The Ray-Ban Meta Smart Glasses have multimodal AI now

When the Ray-Ban Meta Smart Glasses launched last fall, they were a pretty neat content capture tool and a surprisingly solid pair of headphones. But they were missing a key feature: multimodal AI. Basically, the ability for an AI assistant to process multiple types of information like photos, audio, and text. A few weeks after launch, Meta rolled out an early access program, but for everyone else, the wait is over. Multimodal AI is coming to everyone.

The timing is uncanny. The Humane AI Pin just launched and bellyflopped with reviewers after a universally poor user experience. It’s been somewhat of a bad omen hanging over AI gadgets. But having futzed around a bit with the early access AI beta on the Ray-Ban Meta Smart Glasses for the past few months, it’s a bit premature to completely write this class of gadget off.

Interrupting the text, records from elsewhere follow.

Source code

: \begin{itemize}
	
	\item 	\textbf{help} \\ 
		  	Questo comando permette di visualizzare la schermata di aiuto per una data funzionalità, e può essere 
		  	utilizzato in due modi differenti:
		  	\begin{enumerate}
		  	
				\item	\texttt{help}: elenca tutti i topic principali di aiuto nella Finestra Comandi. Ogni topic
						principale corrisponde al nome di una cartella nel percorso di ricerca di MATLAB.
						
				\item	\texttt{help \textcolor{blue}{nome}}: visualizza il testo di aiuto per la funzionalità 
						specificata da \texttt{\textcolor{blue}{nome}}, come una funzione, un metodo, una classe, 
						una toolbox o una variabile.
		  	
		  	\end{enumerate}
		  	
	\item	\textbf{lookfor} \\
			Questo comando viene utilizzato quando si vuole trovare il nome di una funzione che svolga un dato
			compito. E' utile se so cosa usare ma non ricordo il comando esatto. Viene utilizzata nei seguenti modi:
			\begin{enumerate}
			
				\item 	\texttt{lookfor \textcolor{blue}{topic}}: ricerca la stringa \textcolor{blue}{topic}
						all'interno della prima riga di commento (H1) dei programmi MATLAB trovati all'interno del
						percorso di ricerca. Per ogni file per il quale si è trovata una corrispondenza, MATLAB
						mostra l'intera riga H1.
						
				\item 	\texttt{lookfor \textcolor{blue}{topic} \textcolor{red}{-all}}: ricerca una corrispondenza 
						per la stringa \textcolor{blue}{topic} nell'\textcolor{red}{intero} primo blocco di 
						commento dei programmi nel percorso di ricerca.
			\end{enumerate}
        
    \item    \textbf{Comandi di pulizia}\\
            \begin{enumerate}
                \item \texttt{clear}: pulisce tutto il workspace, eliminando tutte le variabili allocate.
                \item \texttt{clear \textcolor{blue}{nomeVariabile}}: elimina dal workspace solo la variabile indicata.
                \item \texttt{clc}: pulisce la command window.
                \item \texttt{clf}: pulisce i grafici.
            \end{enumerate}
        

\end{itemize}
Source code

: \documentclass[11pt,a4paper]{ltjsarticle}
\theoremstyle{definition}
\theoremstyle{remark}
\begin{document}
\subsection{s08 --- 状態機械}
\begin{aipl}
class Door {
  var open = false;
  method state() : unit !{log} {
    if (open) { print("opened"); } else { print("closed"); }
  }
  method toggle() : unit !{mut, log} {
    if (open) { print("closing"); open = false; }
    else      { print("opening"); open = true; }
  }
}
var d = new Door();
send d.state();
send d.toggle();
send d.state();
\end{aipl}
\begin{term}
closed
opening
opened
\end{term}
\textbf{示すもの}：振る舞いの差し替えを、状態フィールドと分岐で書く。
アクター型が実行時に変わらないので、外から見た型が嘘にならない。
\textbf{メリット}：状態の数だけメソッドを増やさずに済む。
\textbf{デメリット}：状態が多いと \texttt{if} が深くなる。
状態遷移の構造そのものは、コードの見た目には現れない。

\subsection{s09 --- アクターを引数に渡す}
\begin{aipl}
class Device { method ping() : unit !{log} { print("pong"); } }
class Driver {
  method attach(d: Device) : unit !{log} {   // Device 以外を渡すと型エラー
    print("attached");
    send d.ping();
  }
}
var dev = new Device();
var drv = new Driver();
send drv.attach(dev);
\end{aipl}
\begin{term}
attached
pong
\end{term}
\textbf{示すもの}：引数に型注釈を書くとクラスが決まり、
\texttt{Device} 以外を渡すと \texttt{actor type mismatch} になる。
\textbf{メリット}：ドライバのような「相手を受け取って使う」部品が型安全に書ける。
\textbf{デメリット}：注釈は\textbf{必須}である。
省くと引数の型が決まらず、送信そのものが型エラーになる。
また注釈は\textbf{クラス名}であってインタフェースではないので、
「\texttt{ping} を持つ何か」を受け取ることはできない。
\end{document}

First off, there are some expectations that need managing here. The Meta glasses don’t promise everything under the sun. The primary command is to say “Hey Meta, look and…” You can fill out the rest with phrases like “Tell me what this plant is.” Or read a sign in a different language. Write Instagram captions. Identify and learn more about a monument or landmark. The glasses take a picture, the AI communes with the cloud, and an answer arrives in your ears. The possibilities are not limitless, and half the fun is figuring out where its limits are.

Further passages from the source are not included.